Fortio to Bookinfo | Average | P50 | P75 | P90 | P99 | Average Differences |
No Mesh | 6.35ms | 4.68ms | 7.44ms | 11.4ms | 36.63ms | |
Ambient | 6.74ms | 4.9ms | 7.79ms | 12.12ms | 41.14ms | 6% slower |
Increased the load to 4000 RPS with 400 connections with the new Bookinfo deployments:
The response times are still very good, way better than the old Bookinfo app with only 1000 RPS and 100 connections (Table 5):
Fortio to Bookinfo | Average | P50 | P75 | P90 | P99 | Average Differences |
No Mesh | 1.54ms | 1.33ms | 1.54ms | 2.25ms | 3.98ms | |
Ambient | 1.58ms | 1.37ms | 1.57ms | 2.33ms | 4.9ms | 3% slower on average and 4% slower on P90 |
It is really nice to see that Bookinfo handles 4000 RPS without any errors and ambient mode is about 3-4% slower than no mesh with all the benefits of encryption in transit with mTLS and L4 observability. I recall I could only reach up to 1200 RPS with the old Bookinfo app, which already resulted in a small percentage of errors. Now I can increase loads to 4000 or higher RPS without errors.
Wrapping up:
Ambient mode at L4 introduces only a very tiny impact — and occasionally even an automatic improvement! — to users’ application latencies.

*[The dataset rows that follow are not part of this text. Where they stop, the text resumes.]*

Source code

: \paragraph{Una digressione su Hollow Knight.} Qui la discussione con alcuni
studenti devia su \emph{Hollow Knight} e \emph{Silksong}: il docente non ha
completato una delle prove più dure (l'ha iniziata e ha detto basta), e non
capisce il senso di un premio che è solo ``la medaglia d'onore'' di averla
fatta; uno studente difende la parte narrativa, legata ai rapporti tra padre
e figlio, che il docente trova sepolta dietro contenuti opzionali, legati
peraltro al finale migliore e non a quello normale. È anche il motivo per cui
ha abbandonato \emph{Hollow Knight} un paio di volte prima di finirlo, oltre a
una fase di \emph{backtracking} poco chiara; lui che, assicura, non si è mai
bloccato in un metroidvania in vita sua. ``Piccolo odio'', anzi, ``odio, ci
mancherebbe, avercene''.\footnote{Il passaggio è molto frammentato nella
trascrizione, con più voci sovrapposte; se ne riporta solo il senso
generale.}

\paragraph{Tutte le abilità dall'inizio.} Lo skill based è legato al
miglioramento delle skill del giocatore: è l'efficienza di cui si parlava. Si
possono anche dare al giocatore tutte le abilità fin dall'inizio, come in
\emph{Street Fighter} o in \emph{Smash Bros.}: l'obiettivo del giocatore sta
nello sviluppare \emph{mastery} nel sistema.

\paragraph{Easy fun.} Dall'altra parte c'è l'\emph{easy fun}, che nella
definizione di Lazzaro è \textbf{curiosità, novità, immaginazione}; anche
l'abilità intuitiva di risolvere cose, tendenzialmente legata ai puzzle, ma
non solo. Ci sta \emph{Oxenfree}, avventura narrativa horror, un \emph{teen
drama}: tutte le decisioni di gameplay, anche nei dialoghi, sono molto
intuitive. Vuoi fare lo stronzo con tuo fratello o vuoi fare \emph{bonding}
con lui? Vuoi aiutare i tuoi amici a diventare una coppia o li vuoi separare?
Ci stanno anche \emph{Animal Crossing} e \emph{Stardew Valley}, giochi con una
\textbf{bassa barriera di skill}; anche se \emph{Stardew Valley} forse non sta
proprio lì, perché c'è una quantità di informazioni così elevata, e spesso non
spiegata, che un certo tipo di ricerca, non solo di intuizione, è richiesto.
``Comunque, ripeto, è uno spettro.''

Combined with the simple UX by labeling the namespace to enroll your application to ambient without restarting any workloads, it provides a delightful experience to users that we intended when we initially named it ambient.

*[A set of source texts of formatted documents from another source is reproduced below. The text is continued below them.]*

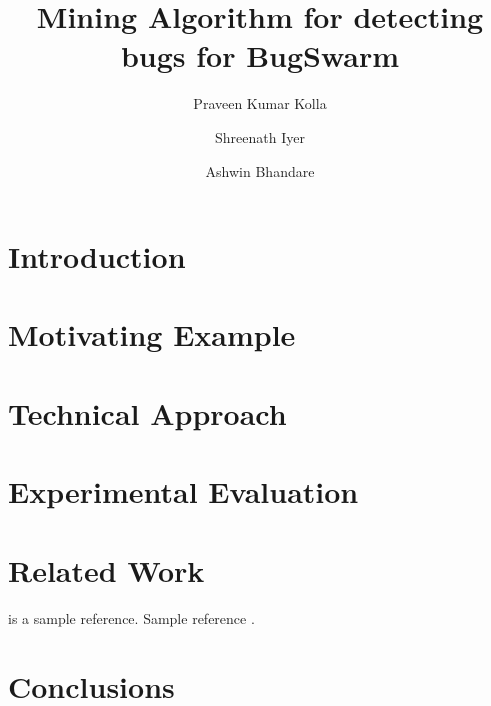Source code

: \documentclass[preprint,nocopyrightspace]{sig-alternate}
\begin{document}
%

\title{Mining Algorithm for detecting bugs for BugSwarm}

\author{Praveen Kumar Kolla}
\author{Shreenath Iyer}
\author{Ashwin Bhandare}


\maketitle

\begin{abstract}


\end{abstract}

\section{Introduction}

\section{Motivating Example}

\section{Technical Approach}

\section{Experimental Evaluation}

\section{Related Work}
\citet{DBLP:conf/sc/Rubio-GonzalezNNDKSBIH13} is a sample reference.
Sample reference \cite{DBLP:conf/sc/Rubio-GonzalezNNDKSBIH13}.

\section{Conclusions}


\end{document}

I would like to thank all of our Istio maintainers who built such a delightful project and CNCF for providing the Istio project access to the infrastructure lab where I performed the test. I would also like to thank Quentin Joly and many users who provided me with the “ambient is slighter faster than no mesh sometimes” feedback which triggered me to run the above benchmark tests to experience the improvement or tiny latency impact under load for myself.